**What you have to do**
Since the pictures are not wanted, copy only the text of every record exactly.

══ Task data ══

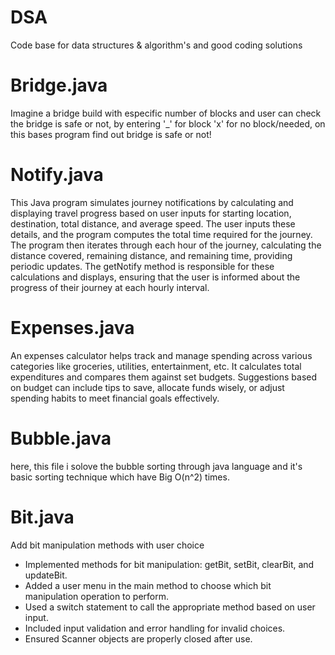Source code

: # DSA
Code base for data structures &amp; algorithm's and good coding solutions

# Bridge.java
Imagine a bridge build with especific number of blocks and user can check the bridge is safe or not, by entering '_' for block 'x' for no block/needed, on this bases program find out bridge is safe or not!

# Notify.java
This Java program simulates journey notifications by calculating and displaying travel progress based on user inputs for starting location, destination, total distance, and average speed. The user inputs these details, and the program computes the total time required for the journey. The program then iterates through each hour of the journey, calculating the distance covered, remaining distance, and remaining time, providing periodic updates. The getNotify method is responsible for these calculations and displays, ensuring that the user is informed about the progress of their journey at each hourly interval.

# Expenses.java
An expenses calculator helps track and manage spending across various categories like groceries, utilities, entertainment, etc. It calculates total expenditures and compares them against set budgets. Suggestions based on budget can include tips to save, allocate funds wisely, or adjust spending habits to meet financial goals effectively.

# Bubble.java
here, this file i solove the bubble sorting through java language and it's basic sorting technique which have Big O(n^2) times.

# Bit.java
Add bit manipulation methods with user choice
- Implemented methods for bit manipulation: getBit, setBit, clearBit, and updateBit.
- Added a user menu in the main method to choose which bit manipulation operation to perform.
- Used a switch statement to call the appropriate method based on user input.
- Included input validation and error handling for invalid choices.
- Ensured Scanner objects are properly closed after use.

═══

**Response to this exercise**
Source code

: # DSA
Code base for data structures &amp; algorithm's and good coding solutions

# Bridge.java
Imagine a bridge build with especific number of blocks and user can check the bridge is safe or not, by entering '_' for block 'x' for no block/needed, on this bases program find out bridge is safe or not!

# Notify.java
This Java program simulates journey notifications by calculating and displaying travel progress based on user inputs for starting location, destination, total distance, and average speed. The user inputs these details, and the program computes the total time required for the journey. The program then iterates through each hour of the journey, calculating the distance covered, remaining distance, and remaining time, providing periodic updates. The getNotify method is responsible for these calculations and displays, ensuring that the user is informed about the progress of their journey at each hourly interval.

# Expenses.java
An expenses calculator helps track and manage spending across various categories like groceries, utilities, entertainment, etc. It calculates total expenditures and compares them against set budgets. Suggestions based on budget can include tips to save, allocate funds wisely, or adjust spending habits to meet financial goals effectively.

# Bubble.java
here, this file i solove the bubble sorting through java language and it's basic sorting technique which have Big O(n^2) times.

# Bit.java
Add bit manipulation methods with user choice
- Implemented methods for bit manipulation: getBit, setBit, clearBit, and updateBit.
- Added a user menu in the main method to choose which bit manipulation operation to perform.
- Used a switch statement to call the appropriate method based on user input.
- Included input validation and error handling for invalid choices.
- Ensured Scanner objects are properly closed after use.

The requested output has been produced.